Specifically, the repayment of the $221 million in outstanding 2019 convertible notes and the $19 million used to buyout the Wind TE HoldCo tax equity partnership in January.

In the chart, we provide the three key areas of restricted cash, including reserves held in distribution accounts of $34 million. In the normal course, this account holds the cast related to consolidated projects that is restricted from distribution until compliance covenants have been met under the various project-level credit agreements.

Upon meeting the compliance covenant, this cash would then be available for distribution and use for corporate level capital allocation or non-recourse HoldCo debt service if applicable. In that regard, since the projects impacted by PE&G are in the fold, we are anticipating this account will build overtime as the project perform or until such distributions are no longer restricted by project lenders.

As you can see, as at the end of 2018, total restricted cash held in distribution accounts impacted by PG&E was $31 million. Despite this impact, with the revolver completely undrawn, the Company maintains adequate liquidity to fund its revised capital allocation plan. We will continue to provide this update on a regular basis.

With that, I'll turn it back to Chris for his closing remarks.

Christopher Sotos -- President and Chief Executive Officer and Director

Thank you, Chad. Turn to page 11. In a transformational year for Clearway Energy, I'm pleased to summarize the results we delivered. The platform exceeded full year CAFD guidance. We were able to deploy $94 million in new accretive growth acquisitions to strengthen our platform, and Clearway successfully raised over $750 million in capital to fund our growth and balance sheet requirements. Finally, we successfully completed, with minimal friction cost, the transition of the Clearway platform to a new, more robust, and a line sponsor in GIP, which we view as a strong positive for shareholders in the years' to come.

And looking forward to 2019, given the situation in California, our goals are focused on working through the PG&E situation in the most effective way possible by maintaining balance sheet flexibility and funding financial commitments, while continuing to grow the platform on an accretive basis.

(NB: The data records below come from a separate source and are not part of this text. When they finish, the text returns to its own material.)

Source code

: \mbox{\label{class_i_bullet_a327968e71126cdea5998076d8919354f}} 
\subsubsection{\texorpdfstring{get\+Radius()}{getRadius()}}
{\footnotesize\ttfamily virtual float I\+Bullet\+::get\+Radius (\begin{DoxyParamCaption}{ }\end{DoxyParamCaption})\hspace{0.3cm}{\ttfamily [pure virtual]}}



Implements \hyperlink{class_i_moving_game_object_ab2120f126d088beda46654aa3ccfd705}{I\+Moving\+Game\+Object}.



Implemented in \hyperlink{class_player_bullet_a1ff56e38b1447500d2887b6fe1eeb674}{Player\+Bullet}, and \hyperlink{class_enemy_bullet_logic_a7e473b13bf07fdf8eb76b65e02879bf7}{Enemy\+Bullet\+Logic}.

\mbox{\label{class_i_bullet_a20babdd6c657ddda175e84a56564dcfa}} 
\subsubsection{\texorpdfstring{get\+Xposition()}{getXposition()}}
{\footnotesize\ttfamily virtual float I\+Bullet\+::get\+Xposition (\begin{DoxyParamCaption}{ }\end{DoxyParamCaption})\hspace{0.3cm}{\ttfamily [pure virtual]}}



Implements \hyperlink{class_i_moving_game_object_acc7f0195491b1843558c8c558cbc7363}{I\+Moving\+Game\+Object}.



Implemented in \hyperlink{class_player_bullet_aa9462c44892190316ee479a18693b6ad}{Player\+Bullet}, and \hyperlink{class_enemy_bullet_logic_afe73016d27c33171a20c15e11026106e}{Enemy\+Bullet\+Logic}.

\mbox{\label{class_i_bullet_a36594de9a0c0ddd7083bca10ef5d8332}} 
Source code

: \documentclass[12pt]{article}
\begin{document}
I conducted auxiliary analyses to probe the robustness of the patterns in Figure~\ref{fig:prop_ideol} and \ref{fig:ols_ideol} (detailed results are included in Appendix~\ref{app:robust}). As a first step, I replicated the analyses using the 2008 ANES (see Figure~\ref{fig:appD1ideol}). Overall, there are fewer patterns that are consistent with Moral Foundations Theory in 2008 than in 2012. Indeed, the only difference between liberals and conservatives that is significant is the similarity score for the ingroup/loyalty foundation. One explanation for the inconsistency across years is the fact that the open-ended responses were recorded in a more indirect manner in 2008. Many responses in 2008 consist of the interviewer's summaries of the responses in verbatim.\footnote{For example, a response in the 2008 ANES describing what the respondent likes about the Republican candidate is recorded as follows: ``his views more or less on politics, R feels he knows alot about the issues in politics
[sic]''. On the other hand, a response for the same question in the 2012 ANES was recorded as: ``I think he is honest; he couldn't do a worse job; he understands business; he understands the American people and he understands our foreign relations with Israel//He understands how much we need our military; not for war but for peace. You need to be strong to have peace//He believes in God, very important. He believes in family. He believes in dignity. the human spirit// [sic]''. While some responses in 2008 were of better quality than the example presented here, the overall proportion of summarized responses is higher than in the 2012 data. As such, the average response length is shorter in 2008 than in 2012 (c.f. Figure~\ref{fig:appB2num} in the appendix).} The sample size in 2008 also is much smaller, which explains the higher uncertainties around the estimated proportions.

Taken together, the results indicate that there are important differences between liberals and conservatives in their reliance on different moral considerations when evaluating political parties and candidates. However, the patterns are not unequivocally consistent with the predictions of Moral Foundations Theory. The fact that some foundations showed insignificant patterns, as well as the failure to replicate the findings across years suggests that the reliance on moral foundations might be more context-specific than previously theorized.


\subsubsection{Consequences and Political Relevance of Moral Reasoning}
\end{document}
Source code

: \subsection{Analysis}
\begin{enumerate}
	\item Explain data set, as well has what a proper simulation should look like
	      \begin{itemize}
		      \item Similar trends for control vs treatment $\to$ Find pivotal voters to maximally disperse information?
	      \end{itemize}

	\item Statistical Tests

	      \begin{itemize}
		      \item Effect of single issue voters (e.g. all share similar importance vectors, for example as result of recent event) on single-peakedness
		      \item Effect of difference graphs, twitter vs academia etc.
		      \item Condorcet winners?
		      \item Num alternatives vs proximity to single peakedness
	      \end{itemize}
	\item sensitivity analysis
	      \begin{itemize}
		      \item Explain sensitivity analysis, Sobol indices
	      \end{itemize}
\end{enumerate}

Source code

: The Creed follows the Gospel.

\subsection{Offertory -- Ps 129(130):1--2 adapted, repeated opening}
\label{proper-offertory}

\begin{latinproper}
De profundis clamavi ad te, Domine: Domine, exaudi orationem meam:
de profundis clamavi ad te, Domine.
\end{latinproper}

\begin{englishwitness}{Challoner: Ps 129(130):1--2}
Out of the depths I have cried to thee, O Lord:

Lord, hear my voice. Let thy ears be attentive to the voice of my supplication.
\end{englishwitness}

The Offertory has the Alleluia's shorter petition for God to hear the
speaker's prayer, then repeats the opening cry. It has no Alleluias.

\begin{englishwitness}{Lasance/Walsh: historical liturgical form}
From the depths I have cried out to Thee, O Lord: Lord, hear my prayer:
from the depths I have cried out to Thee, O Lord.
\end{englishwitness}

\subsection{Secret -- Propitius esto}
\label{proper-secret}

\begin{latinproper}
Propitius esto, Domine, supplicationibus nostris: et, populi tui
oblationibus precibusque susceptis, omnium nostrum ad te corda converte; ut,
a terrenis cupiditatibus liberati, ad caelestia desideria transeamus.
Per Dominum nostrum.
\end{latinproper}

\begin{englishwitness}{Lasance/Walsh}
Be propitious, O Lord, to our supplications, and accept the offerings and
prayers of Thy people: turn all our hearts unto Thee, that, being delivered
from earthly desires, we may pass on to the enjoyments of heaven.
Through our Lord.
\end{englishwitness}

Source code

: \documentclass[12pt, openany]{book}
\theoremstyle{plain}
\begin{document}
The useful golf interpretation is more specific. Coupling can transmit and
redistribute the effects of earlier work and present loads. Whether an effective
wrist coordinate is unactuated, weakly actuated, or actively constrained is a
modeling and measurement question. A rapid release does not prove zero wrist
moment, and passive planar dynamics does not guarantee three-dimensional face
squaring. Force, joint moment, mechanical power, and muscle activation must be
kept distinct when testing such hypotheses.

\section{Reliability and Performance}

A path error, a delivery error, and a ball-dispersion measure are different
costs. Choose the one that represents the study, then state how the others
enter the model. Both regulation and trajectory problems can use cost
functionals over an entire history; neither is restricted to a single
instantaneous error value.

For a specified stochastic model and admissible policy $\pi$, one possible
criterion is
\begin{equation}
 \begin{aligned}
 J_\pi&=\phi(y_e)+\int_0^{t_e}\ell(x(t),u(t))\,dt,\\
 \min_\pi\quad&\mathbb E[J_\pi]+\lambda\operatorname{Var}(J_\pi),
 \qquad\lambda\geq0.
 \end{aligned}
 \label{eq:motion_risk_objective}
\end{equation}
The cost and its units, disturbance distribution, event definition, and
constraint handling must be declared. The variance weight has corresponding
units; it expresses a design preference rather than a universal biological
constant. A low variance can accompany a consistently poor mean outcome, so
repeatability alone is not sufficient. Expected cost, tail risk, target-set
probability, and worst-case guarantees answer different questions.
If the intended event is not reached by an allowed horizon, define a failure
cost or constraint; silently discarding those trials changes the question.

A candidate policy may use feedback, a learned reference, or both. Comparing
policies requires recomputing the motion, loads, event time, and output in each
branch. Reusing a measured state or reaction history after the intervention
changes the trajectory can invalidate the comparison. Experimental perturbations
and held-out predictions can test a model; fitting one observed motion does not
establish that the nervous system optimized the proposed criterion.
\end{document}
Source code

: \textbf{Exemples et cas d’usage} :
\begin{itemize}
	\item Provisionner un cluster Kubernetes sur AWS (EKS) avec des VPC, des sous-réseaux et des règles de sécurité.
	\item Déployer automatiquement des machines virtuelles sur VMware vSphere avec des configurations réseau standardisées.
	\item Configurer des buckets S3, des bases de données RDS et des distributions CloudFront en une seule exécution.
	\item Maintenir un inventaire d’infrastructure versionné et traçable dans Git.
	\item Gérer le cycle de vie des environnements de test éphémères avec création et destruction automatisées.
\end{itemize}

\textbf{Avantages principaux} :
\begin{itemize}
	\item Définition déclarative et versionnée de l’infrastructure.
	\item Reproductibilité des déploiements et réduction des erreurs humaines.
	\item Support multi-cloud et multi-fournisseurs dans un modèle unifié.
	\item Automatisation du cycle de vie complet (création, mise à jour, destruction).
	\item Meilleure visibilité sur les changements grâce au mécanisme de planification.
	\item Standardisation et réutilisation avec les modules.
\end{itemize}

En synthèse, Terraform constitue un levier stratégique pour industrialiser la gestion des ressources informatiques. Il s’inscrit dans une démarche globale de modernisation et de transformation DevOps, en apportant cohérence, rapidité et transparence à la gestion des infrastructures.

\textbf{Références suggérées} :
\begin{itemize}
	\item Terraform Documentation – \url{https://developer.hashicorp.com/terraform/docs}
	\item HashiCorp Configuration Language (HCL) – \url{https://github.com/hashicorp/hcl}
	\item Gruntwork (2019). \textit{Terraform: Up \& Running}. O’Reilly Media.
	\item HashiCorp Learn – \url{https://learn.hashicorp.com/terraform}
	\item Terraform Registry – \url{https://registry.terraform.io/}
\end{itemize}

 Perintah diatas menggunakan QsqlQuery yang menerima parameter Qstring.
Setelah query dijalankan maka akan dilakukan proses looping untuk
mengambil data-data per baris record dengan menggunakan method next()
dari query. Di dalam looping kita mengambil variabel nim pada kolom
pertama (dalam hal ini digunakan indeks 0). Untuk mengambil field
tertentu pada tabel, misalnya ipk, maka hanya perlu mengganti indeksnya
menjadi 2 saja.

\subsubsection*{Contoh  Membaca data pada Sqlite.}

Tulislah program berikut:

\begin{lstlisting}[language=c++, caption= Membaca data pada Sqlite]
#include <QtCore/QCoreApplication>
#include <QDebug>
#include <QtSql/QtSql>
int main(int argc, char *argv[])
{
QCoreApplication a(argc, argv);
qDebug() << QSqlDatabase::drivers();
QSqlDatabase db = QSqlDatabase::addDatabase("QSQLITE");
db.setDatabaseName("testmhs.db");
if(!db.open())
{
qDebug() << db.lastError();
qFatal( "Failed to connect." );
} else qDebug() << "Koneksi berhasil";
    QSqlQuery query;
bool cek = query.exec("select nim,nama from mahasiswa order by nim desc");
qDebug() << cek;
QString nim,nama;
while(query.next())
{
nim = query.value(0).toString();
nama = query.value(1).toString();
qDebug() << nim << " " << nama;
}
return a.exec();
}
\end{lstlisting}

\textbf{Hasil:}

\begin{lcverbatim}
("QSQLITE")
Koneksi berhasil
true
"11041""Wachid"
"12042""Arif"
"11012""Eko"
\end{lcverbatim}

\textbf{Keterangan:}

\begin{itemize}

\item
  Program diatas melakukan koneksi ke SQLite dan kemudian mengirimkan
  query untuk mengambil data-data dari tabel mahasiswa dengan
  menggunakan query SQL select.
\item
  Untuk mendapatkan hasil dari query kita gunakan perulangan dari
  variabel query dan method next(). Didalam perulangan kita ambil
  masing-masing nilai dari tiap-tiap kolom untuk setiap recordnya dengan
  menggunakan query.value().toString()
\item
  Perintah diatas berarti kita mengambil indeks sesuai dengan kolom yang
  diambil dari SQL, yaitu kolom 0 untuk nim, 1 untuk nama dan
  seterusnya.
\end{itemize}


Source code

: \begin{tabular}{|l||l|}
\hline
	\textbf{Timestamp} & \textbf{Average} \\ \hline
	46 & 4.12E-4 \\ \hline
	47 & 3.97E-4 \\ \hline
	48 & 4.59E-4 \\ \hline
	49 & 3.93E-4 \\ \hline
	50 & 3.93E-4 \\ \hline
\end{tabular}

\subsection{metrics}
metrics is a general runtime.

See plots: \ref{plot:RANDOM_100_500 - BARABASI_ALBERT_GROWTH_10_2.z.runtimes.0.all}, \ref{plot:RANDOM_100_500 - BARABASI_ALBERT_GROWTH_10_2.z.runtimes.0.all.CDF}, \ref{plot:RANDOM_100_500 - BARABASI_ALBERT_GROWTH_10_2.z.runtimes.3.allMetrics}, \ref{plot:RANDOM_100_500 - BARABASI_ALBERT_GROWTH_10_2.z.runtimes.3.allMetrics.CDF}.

In addition to hitting the $270 million of CAFD guidance, we also want to finalize all of our remaining transition and integration items to ensure the separation from NRG is complete. I want to stress to our investors that we at Clearway do not intend to simply wait in stasis during this period, but rather focus on improving the existing platform, continuing to progress and execute on growth investments that we've already discussed, and finding new sources of growth to support efficient and accretive deployment of capital across the platform.

Our goal is to emerge from this period with a positive conclusion with our contracts assumed, cash distributed, and CAFD/dividend per share growth reignited and in line with our long-term objectives.

Thank you. Operator, please open the line for questions.

Questions and Answers:


(Operator Instructions) Your first question comes from Colin Rusch from Oppenheimer.

Colin Rusch -- Oppenheimer -- Analyst

Thanks so much, guys. Now that you've been integrated with Clearway for a little while, have you done additional look at how to integrate energy storage into some of your existing facilities and how likely would that happen or how likely would it be for that to happen?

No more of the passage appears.